Maryland Sens. Chris Van Hollen (D) and Ben Cardin (D) also signed on to the letter.
These senators, however, have not gone as far as Sanders or Kaine in expressing opposition to government funding bill that includes permitting reform.
“They should be separated,” Markey reaffirmed Thursday.
But when asked if he would vote “no,” if the legislation remains paired, Markey demurred: “I haven’t seen the proposal yet. I have to wait and see the proposal.”
Manchin got a piece of good news Thursday when his home state Sen. Shelley Moore Capito (R-W.Va.) announced she would vote for his permitting reform bill. She cited the approval of the Mountain Valley Pipeline as a major factor.
And at least a few other Senate Republicans could follow Capito’s lead. Those possible swing votes include Sens. Susan Collins (R-Maine), Lisa Murkowski (R-Alaska), Todd Young (R-Ind.) and Mitt Romney (R-Utah).
Most Republican senators, however, say Manchin’s permitting reform bill doesn’t go far enough and predict it won’t pick up enough GOP votes to reach the 60-vote threshold to get by a filibuster.
“I can’t see how it’s going to pass,” said Sen. John Cornyn (R-Texas), an adviser to the Senate GOP leadership team.
Asked if Manchin’s bill would get more than 10 Republican votes if combined with the continuing resolution, Sen. Kevin Cramer (R-N.D.) replied: “Nowhere close.”
Schumer on Thursday afternoon filed a cloture motion on a “shell” House bill that will serve as the legislative vehicle for moving the government funding bill next week.
That means the Senate won’t vote until 5:30 p.m. Tuesday on the motion to begin debate on the vehicle for moving the government funding bill.
The motion to proceed is expected to pass since it will allow debate to begin on a shell bill, which Schumer will then attempt to amend by adding the continuing funding resolution combined with Manchin’s permitting reform bill.
Democratic and Republican sources are predicting, however, that the combined funding and permitting reform bill will fail to get the necessary 60 votes to be added as a substitute amendment to the shell bill.
At that point, Schumer will have to decide whether to try to pick up more GOP votes by negotiating changes to Manchin’s bill or whether he will opt instead to advance a short-term funding resolution that only includes emergency funding for the war in Ukraine but not permitting reform.
The Democratic leader will find himself in a time crunch, because the Senate will be out of session on Monday in observance of Rosh Hashanah and next week’s first vote won’t take place until 5:30 p.m. Tuesday.
That gives Schumer only a few days to figure out a way to pass a government-funding bill, with or without Manchin’s permitting proposal, before Friday.

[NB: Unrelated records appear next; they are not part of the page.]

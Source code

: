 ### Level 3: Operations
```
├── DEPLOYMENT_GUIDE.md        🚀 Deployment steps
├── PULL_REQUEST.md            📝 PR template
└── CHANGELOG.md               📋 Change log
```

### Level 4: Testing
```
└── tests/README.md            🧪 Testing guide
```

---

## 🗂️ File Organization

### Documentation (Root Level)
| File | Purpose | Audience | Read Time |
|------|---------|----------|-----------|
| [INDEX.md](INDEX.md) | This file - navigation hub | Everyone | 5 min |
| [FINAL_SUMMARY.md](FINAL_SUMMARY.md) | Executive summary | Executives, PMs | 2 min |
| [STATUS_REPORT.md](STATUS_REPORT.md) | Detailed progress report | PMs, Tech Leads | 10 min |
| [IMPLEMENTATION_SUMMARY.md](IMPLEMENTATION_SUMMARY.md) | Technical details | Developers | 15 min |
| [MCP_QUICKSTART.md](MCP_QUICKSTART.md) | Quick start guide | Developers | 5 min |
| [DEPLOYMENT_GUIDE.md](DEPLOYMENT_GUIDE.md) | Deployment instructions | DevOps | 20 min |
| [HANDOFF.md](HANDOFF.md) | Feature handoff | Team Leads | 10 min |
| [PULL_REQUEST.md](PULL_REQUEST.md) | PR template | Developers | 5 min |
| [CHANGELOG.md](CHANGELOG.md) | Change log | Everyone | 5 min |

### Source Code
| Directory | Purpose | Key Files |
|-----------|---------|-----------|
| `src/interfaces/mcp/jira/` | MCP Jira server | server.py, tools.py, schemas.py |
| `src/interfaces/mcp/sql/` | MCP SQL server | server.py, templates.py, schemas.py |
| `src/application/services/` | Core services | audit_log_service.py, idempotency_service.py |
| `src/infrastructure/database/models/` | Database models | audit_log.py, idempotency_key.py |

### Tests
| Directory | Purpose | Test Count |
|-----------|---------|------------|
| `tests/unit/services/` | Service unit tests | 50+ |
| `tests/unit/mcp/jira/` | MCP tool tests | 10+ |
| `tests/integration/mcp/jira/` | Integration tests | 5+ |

Government funding is due to expire at 11:59 pm on Sept. 30.
Senate Republican Whip John Thune (S.D.) says there’s a slim chance Schumer could pick up a dozen or so Republican votes to find his way past the impasse, but it won’t be easy.
“It’s hard to say because we don’t know what else is on it,” he said of the text of the continuing resolution that has yet to be released. “They haven’t really shown their hand on that yet.
“There are lot of discussions going on around different permutations of the CR [continuing resolution], including Manchin’s permitting reform,” he added. “Our members are still trying to get more information and process it.”